The farm bill authorizes farm programs for the next five years. The revised House farm bill contained no nutrition title. It also sought to repeal permanent law related to U.S. farm programs. The House leadership asserted farm programs and nutrition assistance programs should be considered separately despite opposition both from Democrats and an array of farm organizations and nutrition program advocates.
Republicans overwhelmingly (216 to 12) voted for the act. No Democrats in the House voted in favor of the act.
“The bill passed by the House today is not a real farm bill and is an insult to rural America, which is why it’s strongly opposed by more than 500 farm, food and conservation groups,” said Senator Debbie Stabenow of Michigan, chairwoman of the Senate Committee on Agriculture, Nutrition and Forestry. “We will go to conference with the bipartisan, comprehensive farm bill that was passed in the Senate that not only reforms programs, supports families in need and creates agriculture jobs, but also saves billions more than the extremely flawed House bill.”
The current farm bill, the Food, Conservation and Energy Act of 2008, expires on Sept. 20, 2013.
The U.S. Senate passed its version of the farm bill, the Agriculture Reform, Food and Jobs Act, on June 10 of this year. It extended the SNAP. The House of Representatives on June 20 rejected by a vote of 234 to 195 the Federal Agriculture Reform and Risk Management Act of 2013. Democrats overwhelmingly (172 to 24) voted against that bill on June 20, primarily because it would have cut spending on the SNAP by $20.5 billion over 10 years.
After the House farm bill passed on July 11, Bob Stallman, president of the American Farm Bureau Federation, said the A.F.B.F. looked forward to moving ahead with fundamental farm policy legislation.
“While we don’t know yet what the next steps will be, we will be working with both sides of the aisle and both chambers of Congress to ensure passage of a new five-year farm bill,” Mr. Stallman said. “While we were hopeful the farm bill would not be split, nor permanent law repealed, we will now focus our efforts on working with lawmakers to deliver a farm bill to the president’s desk for his signature by September.”
Representative Frank Lucas of Oklahoma, chairman of the House Committee on Agriculture, said in response to the passage of the revised farm bill, “Today was an important step toward enacting a five-year farm bill this year that gives our farmers and ranchers certainty, provides regulatory relief to small businesses across the country, significantly reduces spending, and makes common-sense, market-oriented reforms to agricultural policy. I look forward to continuing conversations with my House colleagues and starting conversations with my Senate colleagues on a path forward that ultimately gets a farm bill to the President's desk in the coming months.”
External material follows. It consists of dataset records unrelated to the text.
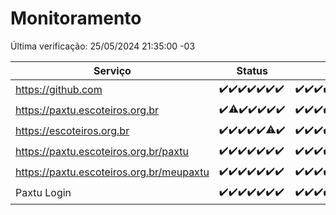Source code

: # Monitoramento

Última verificação: 25/05/2024 21:35:00 -03

|Serviço|Status|Últimas 24h|
|---|---|---|
|https://github.com|<span title="2024-05-19: OK=24">✔️</span><span title="2024-05-20: OK=24">✔️</span><span title="2024-05-21: OK=24">✔️</span><span title="2024-05-22: OK=24">✔️</span><span title="2024-05-23: OK=24">✔️</span><span title="2024-05-24: OK=24">✔️</span><span title="2024-05-25: OK=1">✔️</span>|<span title="24/05/2024 22:44:00 -03 : 200">✔️</span><span title="24/05/2024 23:20:00 -03 : 200">✔️</span><span title="25/05/2024 00:08:00 -03 : 200">✔️</span><span title="25/05/2024 01:08:00 -03 : 200">✔️</span><span title="25/05/2024 02:06:00 -03 : 200">✔️</span><span title="25/05/2024 03:09:00 -03 : 200">✔️</span><span title="25/05/2024 04:04:00 -03 : 200">✔️</span><span title="25/05/2024 05:08:00 -03 : 200">✔️</span><span title="25/05/2024 06:07:00 -03 : 200">✔️</span><span title="25/05/2024 07:07:00 -03 : 200">✔️</span><span title="25/05/2024 08:05:00 -03 : 200">✔️</span><span title="25/05/2024 09:10:00 -03 : 200">✔️</span><span title="25/05/2024 10:06:00 -03 : 200">✔️</span><span title="25/05/2024 11:04:00 -03 : 200">✔️</span><span title="25/05/2024 12:06:00 -03 : 200">✔️</span><span title="25/05/2024 13:07:00 -03 : 200">✔️</span><span title="25/05/2024 14:07:00 -03 : 200">✔️</span><span title="25/05/2024 15:07:00 -03 : 200">✔️</span><span title="25/05/2024 16:03:00 -03 : 200">✔️</span><span title="25/05/2024 17:06:00 -03 : 200">✔️</span><span title="25/05/2024 18:04:00 -03 : 200">✔️</span><span title="25/05/2024 19:04:00 -03 : 200">✔️</span><span title="25/05/2024 20:06:00 -03 : 200">✔️</span><span title="25/05/2024 21:35:00 -03 : 200">✔️</span>|
|https://paxtu.escoteiros.org.br|<span title="2024-05-19: OK=24">✔️</span><span title="2024-05-20: OK=23, Falhas=1">⚠️</span><span title="2024-05-21: OK=24">✔️</span><span title="2024-05-22: OK=24">✔️</span><span title="2024-05-23: OK=24">✔️</span><span title="2024-05-24: OK=24">✔️</span><span title="2024-05-25: OK=1">✔️</span>|<span title="24/05/2024 22:44:00 -03 : 200">✔️</span><span title="24/05/2024 23:20:00 -03 : 200">✔️</span><span title="25/05/2024 00:08:00 -03 : 200">✔️</span><span title="25/05/2024 01:08:00 -03 : 200">✔️</span><span title="25/05/2024 02:06:00 -03 : 200">✔️</span><span title="25/05/2024 03:09:00 -03 : 200">✔️</span><span title="25/05/2024 04:04:00 -03 : 200">✔️</span><span title="25/05/2024 05:08:00 -03 : 200">✔️</span><span title="25/05/2024 06:07:00 -03 : 200">✔️</span><span title="25/05/2024 07:07:00 -03 : 200">✔️</span><span title="25/05/2024 08:05:00 -03 : 200">✔️</span><span title="25/05/2024 09:10:00 -03 : 200">✔️</span><span title="25/05/2024 10:06:00 -03 : 200">✔️</span><span title="25/05/2024 11:04:00 -03 : 200">✔️</span><span title="25/05/2024 12:06:00 -03 : 0">❌</span><span title="25/05/2024 13:07:00 -03 : 200">✔️</span><span title="25/05/2024 14:07:00 -03 : 200">✔️</span><span title="25/05/2024 15:07:00 -03 : 200">✔️</span><span title="25/05/2024 16:03:00 -03 : 200">✔️</span><span title="25/05/2024 17:06:00 -03 : 200">✔️</span><span title="25/05/2024 18:04:00 -03 : 200">✔️</span><span title="25/05/2024 19:04:00 -03 : 200">✔️</span><span title="25/05/2024 20:06:00 -03 : 200">✔️</span><span title="25/05/2024 21:35:00 -03 : 200">✔️</span>|
|https://escoteiros.org.br|<span title="2024-05-19: OK=24">✔️</span><span title="2024-05-20: OK=24">✔️</span><span title="2024-05-21: OK=24">✔️</span><span title="2024-05-22: OK=24">✔️</span><span title="2024-05-23: OK=24">✔️</span><span title="2024-05-24: OK=23, Falhas=1">⚠️</span><span title="2024-05-25: OK=1">✔️</span>|<span title="24/05/2024 22:44:00 -03 : 200">✔️</span><span title="24/05/2024 23:20:00 -03 : 200">✔️</span><span title="25/05/2024 00:08:00 -03 : 200">✔️</span><span title="25/05/2024 01:08:00 -03 : 200">✔️</span><span title="25/05/2024 02:06:00 -03 : 200">✔️</span><span title="25/05/2024 03:09:00 -03 : 200">✔️</span><span title="25/05/2024 04:04:00 -03 : 200">✔️</span><span title="25/05/2024 05:08:00 -03 : 200">✔️</span><span title="25/05/2024 06:07:00 -03 : 200">✔️</span><span title="25/05/2024 07:07:00 -03 : 200">✔️</span><span title="25/05/2024 08:06:00 -03 : 200">✔️</span><span title="25/05/2024 09:10:00 -03 : 200">✔️</span><span title="25/05/2024 10:06:00 -03 : 200">✔️</span><span title="25/05/2024 11:04:00 -03 : 200">✔️</span><span title="25/05/2024 12:06:00 -03 : 200">✔️</span><span title="25/05/2024 13:07:00 -03 : 200">✔️</span><span title="25/05/2024 14:07:00 -03 : 200">✔️</span><span title="25/05/2024 15:07:00 -03 : 200">✔️</span><span title="25/05/2024 16:03:00 -03 : 200">✔️</span><span title="25/05/2024 17:06:00 -03 : 200">✔️</span><span title="25/05/2024 18:04:00 -03 : 200">✔️</span><span title="25/05/2024 19:04:00 -03 : 200">✔️</span><span title="25/05/2024 20:06:00 -03 : 200">✔️</span><span title="25/05/2024 21:35:00 -03 : 200">✔️</span>|
|https://paxtu.escoteiros.org.br/paxtu|<span title="2024-05-19: OK=24">✔️</span><span title="2024-05-20: OK=24">✔️</span><span title="2024-05-21: OK=24">✔️</span><span title="2024-05-22: OK=24">✔️</span><span title="2024-05-23: OK=24">✔️</span><span title="2024-05-24: OK=24">✔️</span><span title="2024-05-25: OK=1">✔️</span>|<span title="24/05/2024 22:44:00 -03 : 200">✔️</span><span title="24/05/2024 23:20:00 -03 : 200">✔️</span><span title="25/05/2024 00:08:00 -03 : 200">✔️</span><span title="25/05/2024 01:08:00 -03 : 200">✔️</span><span title="25/05/2024 02:06:00 -03 : 200">✔️</span><span title="25/05/2024 03:09:00 -03 : 200">✔️</span><span title="25/05/2024 04:04:00 -03 : 200">✔️</span><span title="25/05/2024 05:08:00 -03 : 200">✔️</span><span title="25/05/2024 06:07:00 -03 : 200">✔️</span><span title="25/05/2024 07:07:00 -03 : 200">✔️</span><span title="25/05/2024 08:06:00 -03 : 200">✔️</span><span title="25/05/2024 09:10:00 -03 : 200">✔️</span><span title="25/05/2024 10:06:00 -03 : 200">✔️</span><span title="25/05/2024 11:04:00 -03 : 200">✔️</span><span title="25/05/2024 12:06:00 -03 : 0">❌</span><span title="25/05/2024 13:07:00 -03 : 200">✔️</span><span title="25/05/2024 14:07:00 -03 : 200">✔️</span><span title="25/05/2024 15:07:00 -03 : 200">✔️</span><span title="25/05/2024 16:03:00 -03 : 200">✔️</span><span title="25/05/2024 17:06:00 -03 : 200">✔️</span><span title="25/05/2024 18:04:00 -03 : 200">✔️</span><span title="25/05/2024 19:04:00 -03 : 200">✔️</span><span title="25/05/2024 20:06:00 -03 : 200">✔️</span><span title="25/05/2024 21:35:00 -03 : 200">✔️</span>|
|https://paxtu.escoteiros.org.br/meupaxtu|<span title="2024-05-19: OK=24">✔️</span><span title="2024-05-20: OK=24">✔️</span><span title="2024-05-21: OK=24">✔️</span><span title="2024-05-22: OK=24">✔️</span><span title="2024-05-23: OK=24">✔️</span><span title="2024-05-24: OK=24">✔️</span><span title="2024-05-25: OK=1">✔️</span>|<span title="24/05/2024 22:44:00 -03 : 200">✔️</span><span title="24/05/2024 23:20:00 -03 : 200">✔️</span><span title="25/05/2024 00:08:00 -03 : 200">✔️</span><span title="25/05/2024 01:08:00 -03 : 200">✔️</span><span title="25/05/2024 02:06:00 -03 : 200">✔️</span><span title="25/05/2024 03:09:00 -03 : 200">✔️</span><span title="25/05/2024 04:04:00 -03 : 200">✔️</span><span title="25/05/2024 05:08:00 -03 : 200">✔️</span><span title="25/05/2024 06:07:00 -03 : 200">✔️</span><span title="25/05/2024 07:07:00 -03 : 200">✔️</span><span title="25/05/2024 08:06:00 -03 : 200">✔️</span><span title="25/05/2024 09:10:00 -03 : 200">✔️</span><span title="25/05/2024 10:06:00 -03 : 200">✔️</span><span title="25/05/2024 11:04:00 -03 : 200">✔️</span><span title="25/05/2024 12:06:00 -03 : 200">✔️</span><span title="25/05/2024 13:07:00 -03 : 200">✔️</span><span title="25/05/2024 14:07:00 -03 : 200">✔️</span><span title="25/05/2024 15:07:00 -03 : 200">✔️</span><span title="25/05/2024 16:03:00 -03 : 200">✔️</span><span title="25/05/2024 17:06:00 -03 : 200">✔️</span><span title="25/05/2024 18:04:00 -03 : 200">✔️</span><span title="25/05/2024 19:04:00 -03 : 200">✔️</span><span title="25/05/2024 20:06:00 -03 : 200">✔️</span><span title="25/05/2024 21:35:00 -03 : 200">✔️</span>|
|Paxtu Login|<span title="2024-05-19: OK=24">✔️</span><span title="2024-05-20: OK=24">✔️</span><span title="2024-05-21: OK=24">✔️</span><span title="2024-05-22: OK=24">✔️</span><span title="2024-05-23: OK=24">✔️</span><span title="2024-05-24: OK=24">✔️</span><span title="2024-05-25: OK=1">✔️</span>|<span title="24/05/2024 22:44:00 -03 : 200">✔️</span><span title="24/05/2024 23:20:00 -03 : 200">✔️</span><span title="25/05/2024 00:08:00 -03 : 200">✔️</span><span title="25/05/2024 01:08:00 -03 : 200">✔️</span><span title="25/05/2024 02:06:00 -03 : 200">✔️</span><span title="25/05/2024 03:09:00 -03 : 200">✔️</span><span title="25/05/2024 04:04:00 -03 : 200">✔️</span><span title="25/05/2024 05:08:00 -03 : 200">✔️</span><span title="25/05/2024 06:07:00 -03 : 200">✔️</span><span title="25/05/2024 07:07:00 -03 : 200">✔️</span><span title="25/05/2024 08:06:00 -03 : 200">✔️</span><span title="25/05/2024 09:10:00 -03 : 200">✔️</span><span title="25/05/2024 10:06:00 -03 : 200">✔️</span><span title="25/05/2024 11:04:00 -03 : 200">✔️</span><span title="25/05/2024 12:06:00 -03 : 200">✔️</span><span title="25/05/2024 13:07:00 -03 : 200">✔️</span><span title="25/05/2024 14:07:00 -03 : 200">✔️</span><span title="25/05/2024 15:07:00 -03 : 200">✔️</span><span title="25/05/2024 16:03:00 -03 : 200">✔️</span><span title="25/05/2024 17:06:00 -03 : 200">✔️</span><span title="25/05/2024 18:04:00 -03 : 200">✔️</span><span title="25/05/2024 19:04:00 -03 : 200">✔️</span><span title="25/05/2024 20:06:00 -03 : 200">✔️</span><span title="25/05/2024 21:35:00 -03 : 200">✔️</span>|
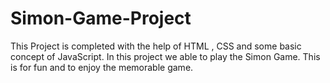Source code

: # Simon-Game-Project
This Project is completed with the help of HTML , CSS and some basic concept of JavaScript. In this project we able to play the Simon Game. This is for fun and to enjoy the memorable game.
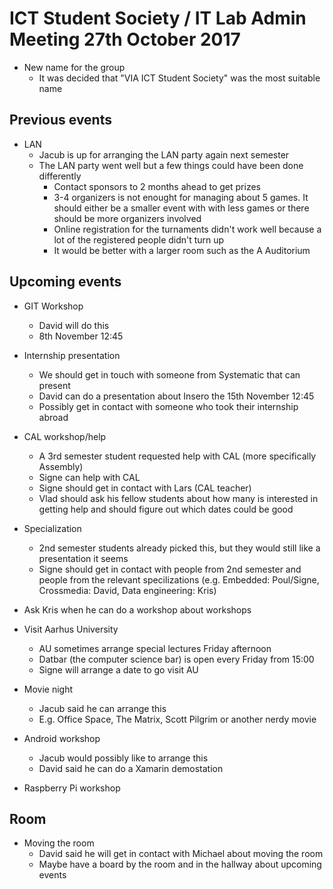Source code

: # ICT Student Society / IT Lab Admin Meeting 27th October 2017

- New name for the group
    * It was decided that "VIA ICT Student Society" was the most suitable name

## Previous events

- LAN
    * Jacub is up for arranging the LAN party again next semester   
    * The LAN party went well but a few things could have been done differently
         * Contact sponsors to 2 months ahead to get prizes
         * 3-4 organizers is not enought for managing about 5 games. It should either be a smaller event with with less games or there should be more organizers involved
         * Online registration for the turnaments didn't work well because a lot of the registered people didn't turn up
         * It would be better with a larger room such as the A Auditorium

## Upcoming events

- GIT Workshop
    * David will do this
    * 8th November 12:45

- Internship presentation
    * We should get in touch with someone from Systematic that can present
    * David can do a presentation about Insero the 15th November 12:45
    * Possibly get in contact with someone who took their internship abroad

- CAL workshop/help
    * A 3rd semester student requested help with CAL (more specifically Assembly)
    * Signe can help with CAL
    * Signe should get in contact with Lars (CAL teacher)
    * Vlad should ask his fellow students about how many is interested in getting help and should figure out which dates could be good

- Specialization
    * 2nd semester students already picked this, but they would still like a presentation it seems
    * Signe should get in contact with people from 2nd semester and people from the relevant specilizations (e.g. Embedded: Poul/Signe, Crossmedia: David, Data engineering: Kris)

- Ask Kris when he can do a workshop about workshops

- Visit Aarhus University
    * AU sometimes arrange special lectures Friday afternoon
    * Datbar (the computer science bar) is open every Friday from 15:00
    * Signe will arrange a date to go visit AU

- Movie night
    * Jacub said he can arrange this
    * E.g. Office Space, The Matrix, Scott Pilgrim or another nerdy movie

- Android workshop
    * Jacub would possibly like to arrange this
    * David said he can do a Xamarin demostation

- Raspberry Pi workshop
 
## Room

- Moving the room
    * David said he will get in contact with Michael about moving the room
    * Maybe have a board by the room and in the hallway about upcoming events

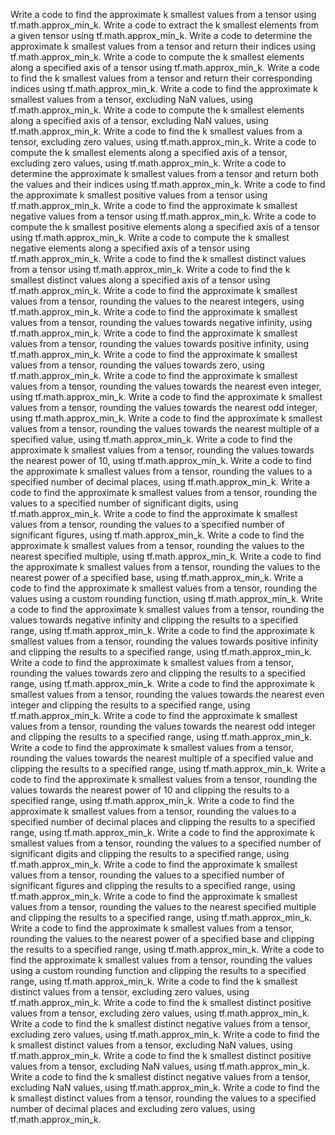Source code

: Write a code to find the approximate k smallest values from a tensor using tf.math.approx_min_k.
Write a code to extract the k smallest elements from a given tensor using tf.math.approx_min_k.
Write a code to determine the approximate k smallest values from a tensor and return their indices using tf.math.approx_min_k.
Write a code to compute the k smallest elements along a specified axis of a tensor using tf.math.approx_min_k.
Write a code to find the k smallest values from a tensor and return their corresponding indices using tf.math.approx_min_k.
Write a code to find the approximate k smallest values from a tensor, excluding NaN values, using tf.math.approx_min_k.
Write a code to compute the k smallest elements along a specified axis of a tensor, excluding NaN values, using tf.math.approx_min_k.
Write a code to find the k smallest values from a tensor, excluding zero values, using tf.math.approx_min_k.
Write a code to compute the k smallest elements along a specified axis of a tensor, excluding zero values, using tf.math.approx_min_k.
Write a code to determine the approximate k smallest values from a tensor and return both the values and their indices using tf.math.approx_min_k.
Write a code to find the approximate k smallest positive values from a tensor using tf.math.approx_min_k.
Write a code to find the approximate k smallest negative values from a tensor using tf.math.approx_min_k.
Write a code to compute the k smallest positive elements along a specified axis of a tensor using tf.math.approx_min_k.
Write a code to compute the k smallest negative elements along a specified axis of a tensor using tf.math.approx_min_k.
Write a code to find the k smallest distinct values from a tensor using tf.math.approx_min_k.
Write a code to find the k smallest distinct values along a specified axis of a tensor using tf.math.approx_min_k.
Write a code to find the approximate k smallest values from a tensor, rounding the values to the nearest integers, using tf.math.approx_min_k.
Write a code to find the approximate k smallest values from a tensor, rounding the values towards negative infinity, using tf.math.approx_min_k.
Write a code to find the approximate k smallest values from a tensor, rounding the values towards positive infinity, using tf.math.approx_min_k.
Write a code to find the approximate k smallest values from a tensor, rounding the values towards zero, using tf.math.approx_min_k.
Write a code to find the approximate k smallest values from a tensor, rounding the values towards the nearest even integer, using tf.math.approx_min_k.
Write a code to find the approximate k smallest values from a tensor, rounding the values towards the nearest odd integer, using tf.math.approx_min_k.
Write a code to find the approximate k smallest values from a tensor, rounding the values towards the nearest multiple of a specified value, using tf.math.approx_min_k.
Write a code to find the approximate k smallest values from a tensor, rounding the values towards the nearest power of 10, using tf.math.approx_min_k.
Write a code to find the approximate k smallest values from a tensor, rounding the values to a specified number of decimal places, using tf.math.approx_min_k.
Write a code to find the approximate k smallest values from a tensor, rounding the values to a specified number of significant digits, using tf.math.approx_min_k.
Write a code to find the approximate k smallest values from a tensor, rounding the values to a specified number of significant figures, using tf.math.approx_min_k.
Write a code to find the approximate k smallest values from a tensor, rounding the values to the nearest specified multiple, using tf.math.approx_min_k.
Write a code to find the approximate k smallest values from a tensor, rounding the values to the nearest power of a specified base, using tf.math.approx_min_k.
Write a code to find the approximate k smallest values from a tensor, rounding the values using a custom rounding function, using tf.math.approx_min_k.
Write a code to find the approximate k smallest values from a tensor, rounding the values towards negative infinity and clipping the results to a specified range, using tf.math.approx_min_k.
Write a code to find the approximate k smallest values from a tensor, rounding the values towards positive infinity and clipping the results to a specified range, using tf.math.approx_min_k.
Write a code to find the approximate k smallest values from a tensor, rounding the values towards zero and clipping the results to a specified range, using tf.math.approx_min_k.
Write a code to find the approximate k smallest values from a tensor, rounding the values towards the nearest even integer and clipping the results to a specified range, using tf.math.approx_min_k.
Write a code to find the approximate k smallest values from a tensor, rounding the values towards the nearest odd integer and clipping the results to a specified range, using tf.math.approx_min_k.
Write a code to find the approximate k smallest values from a tensor, rounding the values towards the nearest multiple of a specified value and clipping the results to a specified range, using tf.math.approx_min_k.
Write a code to find the approximate k smallest values from a tensor, rounding the values towards the nearest power of 10 and clipping the results to a specified range, using tf.math.approx_min_k.
Write a code to find the approximate k smallest values from a tensor, rounding the values to a specified number of decimal places and clipping the results to a specified range, using tf.math.approx_min_k.
Write a code to find the approximate k smallest values from a tensor, rounding the values to a specified number of significant digits and clipping the results to a specified range, using tf.math.approx_min_k.
Write a code to find the approximate k smallest values from a tensor, rounding the values to a specified number of significant figures and clipping the results to a specified range, using tf.math.approx_min_k.
Write a code to find the approximate k smallest values from a tensor, rounding the values to the nearest specified multiple and clipping the results to a specified range, using tf.math.approx_min_k.
Write a code to find the approximate k smallest values from a tensor, rounding the values to the nearest power of a specified base and clipping the results to a specified range, using tf.math.approx_min_k.
Write a code to find the approximate k smallest values from a tensor, rounding the values using a custom rounding function and clipping the results to a specified range, using tf.math.approx_min_k.
Write a code to find the k smallest distinct values from a tensor, excluding zero values, using tf.math.approx_min_k.
Write a code to find the k smallest distinct positive values from a tensor, excluding zero values, using tf.math.approx_min_k.
Write a code to find the k smallest distinct negative values from a tensor, excluding zero values, using tf.math.approx_min_k.
Write a code to find the k smallest distinct values from a tensor, excluding NaN values, using tf.math.approx_min_k.
Write a code to find the k smallest distinct positive values from a tensor, excluding NaN values, using tf.math.approx_min_k.
Write a code to find the k smallest distinct negative values from a tensor, excluding NaN values, using tf.math.approx_min_k.
Write a code to find the k smallest distinct values from a tensor, rounding the values to a specified number of decimal places and excluding zero values, using tf.math.approx_min_k.
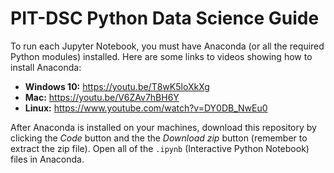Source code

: # PIT-DSC Python Data Science Guide

To run each Jupyter Notebook, you must have Anaconda (or all the required Python modules) installed. Here are some links to videos showing how to install Anaconda:

- **Windows 10:** https://youtu.be/T8wK5loXkXg
- **Mac:** https://youtu.be/V6ZAv7hBH6Y
- **Linux:** https://www.youtube.com/watch?v=DY0DB_NwEu0

After Anaconda is installed on your machines, download this repository by clicking the *Code* button and the the *Download zip* button (remember to extract the zip file). Open all of the `.ipynb` (Interactive Python Notebook) files in Anaconda.

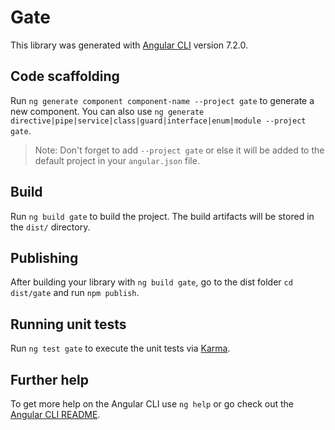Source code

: # Gate

This library was generated with [Angular CLI](https://github.com/angular/angular-cli) version 7.2.0.

## Code scaffolding

Run `ng generate component component-name --project gate` to generate a new component. You can also use `ng generate directive|pipe|service|class|guard|interface|enum|module --project gate`.
> Note: Don't forget to add `--project gate` or else it will be added to the default project in your `angular.json` file. 

## Build

Run `ng build gate` to build the project. The build artifacts will be stored in the `dist/` directory.

## Publishing

After building your library with `ng build gate`, go to the dist folder `cd dist/gate` and run `npm publish`.

## Running unit tests

Run `ng test gate` to execute the unit tests via [Karma](https://karma-runner.github.io).

## Further help

To get more help on the Angular CLI use `ng help` or go check out the [Angular CLI README](https://github.com/angular/angular-cli/blob/master/README.md).
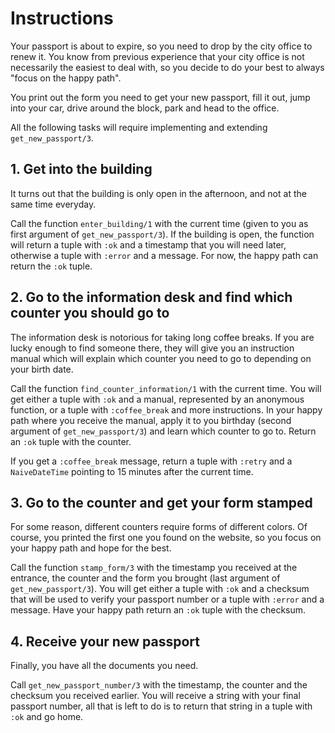 # Instructions

Your passport is about to expire, so you need to drop by the city office to renew it. You know from previous experience that your city office is not necessarily the easiest to deal with, so you decide to do your best to always "focus on the happy path".

You print out the form you need to get your new passport, fill it out, jump into your car, drive around the block, park and head to the office.

All the following tasks will require implementing and extending `get_new_passport/3`.

## 1. Get into the building

It turns out that the building is only open in the afternoon, and not at the same time everyday.

Call the function `enter_building/1` with the current time (given to you as first argument of `get_new_passport/3`). If the building is open, the function will return a tuple with `:ok` and a timestamp that you will need later, otherwise a tuple with `:error` and a message. For now, the happy path can return the `:ok` tuple.

## 2. Go to the information desk and find which counter you should go to

The information desk is notorious for taking long coffee breaks. If you are lucky enough to find someone there, they will give you an instruction manual which will explain which counter you need to go to depending on your birth date.

Call the function `find_counter_information/1` with the current time. You will get either a tuple with `:ok` and a manual, represented by an anonymous function, or a tuple with `:coffee_break` and more instructions. In your happy path where you receive the manual, apply it to you birthday (second argument of `get_new_passport/3`) and learn which counter to go to. Return an `:ok` tuple with the counter.

If you get a `:coffee_break` message, return a tuple with `:retry` and a `NaiveDateTime` pointing to 15 minutes after the current time.

## 3. Go to the counter and get your form stamped

For some reason, different counters require forms of different colors. Of course, you printed the first one you found on the website, so you focus on your happy path and hope for the best.

Call the function `stamp_form/3` with the timestamp you received at the entrance, the counter and the form you brought (last argument of `get_new_passport/3`). You will get either a tuple with `:ok` and a checksum that will be used to verify your passport number or a tuple with `:error` and a message. Have your happy path return an `:ok` tuple with the checksum.

## 4. Receive your new passport

Finally, you have all the documents you need.

Call `get_new_passport_number/3` with the timestamp, the counter and the checksum you received earlier. You will receive a string with your final passport number, all that is left to do is to return that string in a tuple with `:ok` and go home.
Representative Collin Peterson, ranking member of the agriculture committee, voted against the bill, stating, “The House Majority’s decision to ignore the will of the more than 500 organizations with a stake in the farm bill, setting the stage for draconian cuts to nutrition programs and eliminating future farm bills altogether would be laughable if it weren’t true.
“This was not the only option. Following the House failure to pass a comprehensive, bipartisan, five-year farm bill, I repeatedly expressed a willingness to work with the Majority on a path forward. I firmly believed that if we could find a way to remove the partisan amendments adopted during the House farm bill debate we would be able to advance a bipartisan bill, conference with the Senate and see it signed into law this year. Now all that is in question.”